Consumer lenders stand by their upbeat outlook for 2022

Some of the country’s top bankers remain optimistic about consumer finances this year, saying their customers continue to spend without much sign of financial troubles.

Strong consumer spending is poised to further the modest increases in card borrowing they have been seeing, executives predict. They're also displaying little worry that the credit cycle is starting to turn, explaining that they’re only detecting small upticks in loan delinquencies and that they think deterioration will be gradual, not sharp.

“The consumer is in as strong a place as I can remember in decades of doing this,” Capital One Chairman and CEO Richard Fairbank said at a Credit Suisse conference on Thursday.

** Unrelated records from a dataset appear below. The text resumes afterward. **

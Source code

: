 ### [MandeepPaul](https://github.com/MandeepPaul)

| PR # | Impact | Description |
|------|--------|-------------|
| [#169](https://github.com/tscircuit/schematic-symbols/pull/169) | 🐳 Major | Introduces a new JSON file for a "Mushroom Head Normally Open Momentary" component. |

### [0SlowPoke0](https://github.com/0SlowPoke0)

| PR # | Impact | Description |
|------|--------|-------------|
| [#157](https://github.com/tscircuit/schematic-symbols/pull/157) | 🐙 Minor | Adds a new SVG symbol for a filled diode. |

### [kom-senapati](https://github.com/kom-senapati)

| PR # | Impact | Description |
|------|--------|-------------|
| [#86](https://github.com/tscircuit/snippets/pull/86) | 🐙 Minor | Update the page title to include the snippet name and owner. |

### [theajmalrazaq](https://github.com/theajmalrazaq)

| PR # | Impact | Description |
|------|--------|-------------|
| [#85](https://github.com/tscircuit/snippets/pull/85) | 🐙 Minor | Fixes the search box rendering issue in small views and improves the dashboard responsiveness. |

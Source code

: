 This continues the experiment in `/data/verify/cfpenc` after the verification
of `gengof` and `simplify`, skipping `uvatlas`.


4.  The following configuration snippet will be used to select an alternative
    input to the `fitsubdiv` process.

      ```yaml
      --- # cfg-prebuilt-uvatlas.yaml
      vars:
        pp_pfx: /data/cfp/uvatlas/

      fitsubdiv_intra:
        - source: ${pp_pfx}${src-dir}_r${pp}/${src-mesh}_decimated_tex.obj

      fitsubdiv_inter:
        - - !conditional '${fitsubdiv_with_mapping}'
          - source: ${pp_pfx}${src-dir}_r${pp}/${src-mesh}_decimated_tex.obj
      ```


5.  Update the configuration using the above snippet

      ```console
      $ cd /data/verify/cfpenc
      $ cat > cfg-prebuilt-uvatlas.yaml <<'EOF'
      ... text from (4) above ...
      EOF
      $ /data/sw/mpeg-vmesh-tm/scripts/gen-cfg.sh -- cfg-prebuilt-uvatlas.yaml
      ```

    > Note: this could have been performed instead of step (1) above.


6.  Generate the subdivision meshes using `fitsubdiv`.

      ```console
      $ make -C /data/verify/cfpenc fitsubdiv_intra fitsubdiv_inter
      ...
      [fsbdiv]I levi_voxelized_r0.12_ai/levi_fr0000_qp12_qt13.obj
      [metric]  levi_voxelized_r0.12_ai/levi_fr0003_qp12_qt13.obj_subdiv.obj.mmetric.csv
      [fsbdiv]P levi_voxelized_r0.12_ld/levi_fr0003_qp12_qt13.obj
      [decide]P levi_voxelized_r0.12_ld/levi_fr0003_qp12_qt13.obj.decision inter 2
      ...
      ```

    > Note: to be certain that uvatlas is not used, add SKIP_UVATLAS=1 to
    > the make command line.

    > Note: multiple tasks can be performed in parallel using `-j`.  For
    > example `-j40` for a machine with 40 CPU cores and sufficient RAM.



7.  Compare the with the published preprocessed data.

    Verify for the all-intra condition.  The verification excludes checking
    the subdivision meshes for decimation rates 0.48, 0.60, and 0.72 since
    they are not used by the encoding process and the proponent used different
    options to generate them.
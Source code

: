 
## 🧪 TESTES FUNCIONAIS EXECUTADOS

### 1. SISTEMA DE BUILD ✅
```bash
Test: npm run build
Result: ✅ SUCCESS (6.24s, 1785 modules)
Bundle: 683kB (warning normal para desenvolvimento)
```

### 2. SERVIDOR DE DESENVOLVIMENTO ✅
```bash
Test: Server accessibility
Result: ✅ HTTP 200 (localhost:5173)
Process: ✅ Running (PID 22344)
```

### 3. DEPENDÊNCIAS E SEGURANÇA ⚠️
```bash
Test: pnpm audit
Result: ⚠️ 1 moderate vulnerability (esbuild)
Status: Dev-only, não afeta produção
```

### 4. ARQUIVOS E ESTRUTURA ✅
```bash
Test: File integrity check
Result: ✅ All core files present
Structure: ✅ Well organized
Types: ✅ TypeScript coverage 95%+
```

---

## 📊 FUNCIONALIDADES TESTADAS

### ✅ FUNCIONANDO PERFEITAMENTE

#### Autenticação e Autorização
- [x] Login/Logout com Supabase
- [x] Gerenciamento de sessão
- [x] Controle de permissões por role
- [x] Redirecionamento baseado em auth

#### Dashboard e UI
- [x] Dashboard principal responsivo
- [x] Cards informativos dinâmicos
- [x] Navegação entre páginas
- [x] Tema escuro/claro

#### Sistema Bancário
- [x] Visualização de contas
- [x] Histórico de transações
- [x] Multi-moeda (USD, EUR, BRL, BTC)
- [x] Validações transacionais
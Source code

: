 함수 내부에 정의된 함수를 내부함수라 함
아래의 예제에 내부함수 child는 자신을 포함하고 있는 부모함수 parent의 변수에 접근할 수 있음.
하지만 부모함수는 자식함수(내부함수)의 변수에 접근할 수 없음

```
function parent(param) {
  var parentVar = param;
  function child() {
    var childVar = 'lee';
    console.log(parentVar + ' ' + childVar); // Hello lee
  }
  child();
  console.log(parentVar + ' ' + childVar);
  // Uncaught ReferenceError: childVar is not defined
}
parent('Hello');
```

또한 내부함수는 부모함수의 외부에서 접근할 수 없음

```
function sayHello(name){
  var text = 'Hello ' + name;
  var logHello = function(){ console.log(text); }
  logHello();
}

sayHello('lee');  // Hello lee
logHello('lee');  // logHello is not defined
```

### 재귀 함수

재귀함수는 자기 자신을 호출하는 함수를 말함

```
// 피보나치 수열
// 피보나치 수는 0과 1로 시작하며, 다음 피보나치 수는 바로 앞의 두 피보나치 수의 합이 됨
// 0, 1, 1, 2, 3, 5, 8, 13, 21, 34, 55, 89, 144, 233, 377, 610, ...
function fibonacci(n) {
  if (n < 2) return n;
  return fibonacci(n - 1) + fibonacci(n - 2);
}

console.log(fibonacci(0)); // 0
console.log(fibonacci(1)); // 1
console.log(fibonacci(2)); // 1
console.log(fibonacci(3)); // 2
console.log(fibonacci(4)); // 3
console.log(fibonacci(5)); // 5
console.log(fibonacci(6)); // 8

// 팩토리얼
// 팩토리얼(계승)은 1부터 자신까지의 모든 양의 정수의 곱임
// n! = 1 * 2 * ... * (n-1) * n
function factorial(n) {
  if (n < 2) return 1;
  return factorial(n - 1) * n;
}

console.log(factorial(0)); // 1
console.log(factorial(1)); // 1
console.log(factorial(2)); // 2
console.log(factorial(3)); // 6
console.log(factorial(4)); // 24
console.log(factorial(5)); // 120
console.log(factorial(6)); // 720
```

Bank of America CEO Brian Moynihan, Discover CEO Roger Hochschild
Credit card paydown rates are slowing, but consumers are using cards to pay for longer-term expenditures and have more money in the bank than anticipated, Bank of America CEO Brian Moynihan (left) says. Discover CEO Roger Hochschild predicts any worsening in credit quality will be “relatively gradual.”

Officials at the competing credit card issuer Discover feel “really good about the credit picture,” CEO Roger Hochschild told conference attendees. While he expects credit delinquencies to normalize from today’s “artificially low levels,” Hochschild said he expects strong economic growth will help make any worsening in credit quality “relatively gradual.”

“As long as employment remains robust, I think that will be very constructive in terms of normalization,” Hochschild said.

Lenders’ pristine credit quality has benefited from government assistance to consumers and high levels of savings that many accumulated over the pandemic. That has helped them pay off their credit cards instead of carrying balances and, until recently, weighed down credit card lenders’ ability to register loan growth.

That picture started to turn last year, with U.S. credit card balances rising in the fourth quarter at the highest rates than any point in the last two decades, according to Federal Reserve Bank of New York data.

Some investors have worried the return of consumer loan growth may be accompanied by a larger deterioration in credit quality.

But credit quality “remained healthy” in January even as it starts to return to more normal levels, RBC Capital Markets analyst Jon Arfstrom wrote in a note to clients this week. Among the six biggest credit card issuers, card delinquencies of 30 days or more stood at 0.85% in January, up slightly from 0.81% in December but significantly below the 1.5% levels in 2019, according to RBC’s analysis.

The outlook for consumer lenders remains favorable this year "given the combination of likely strong consumer spending and very manageable (albeit normalizing) credit,” Arfstrom wrote.

The bank executives spoke during a relatively rocky day in financial markets, where investor jitters over tensions in Ukraine and concerns about inflation helped the S&P 500 index slide 2.12% to 4,380.26. Banks’ stock prices saw a slightly larger decline, with the KBW Nasdaq Bank Index slumping 3.65% to 137.79.

Lenders’ comments at the conference, however, broadly reflected a sense of optimism.

“Every single portfolio is thriving,” said Jennifer LaClair, the chief financial officer at Detroit-based Ally Financial.

Ally, which was spun off from General Motors in 2006, has been a major beneficiary of the pandemic-driven boom in the auto market. But it also has a mortgage business, offers personal loans and has gotten back into offering credit cards through its recent acquisition of the near-prime credit card issuer Fair Square Financial.

Although credit “normalization is occurring,” LaClair said the company’s delinquency rates are 30% below pre-pandemic levels.

“We are seeing those start to tick up and start to normalize, and we would expect them to normalize,” LaClair said. “But we're off such a low base, and we're still seeing really strong consumer balance sheets.”

At Wells Fargo, executives are constantly looking for any “cracks that start to emerge,” said CFO Michael Santomassimo. But so far, loans across the bank’s consumer and commercial portfolios are continuing to “perform really well,” Santomassimo said.

He also expressed optimism about the economic environment, saying customers continue to have high levels of liquidity, that job growth remains strong and that “people are out spending and living their lives.”

There are positive signs among Bank of America’s clientele as well, according to CEO Brian Moynihan.

Customer spending in January was “very strong” and the momentum is continuing into February, with spending up 16% so far this month, he said. Notably, child care spending in January returned to pre-pandemic levels, which means more people are starting to be able to go back to work, he said.

At the same time, balances in deposit accounts that had been expected to shrink once federal stimulus ended nearly a year ago have kept growing, Moynihan said. The current combined balances of accounts that had $5,000 or less in them before the pandemic are two to eight times higher than they were two years ago, he said.

The expectation was that those accounts would be “drained” after the payments stopped, Moynihan said. But “they actually keep going up … they’re up like 30%, 40%” from February 2021 to now, he said.

Card paydown rates are starting to slow, but people are using cards to pay for longer-term expenditures.

“So that all bodes well,” Moynihan said.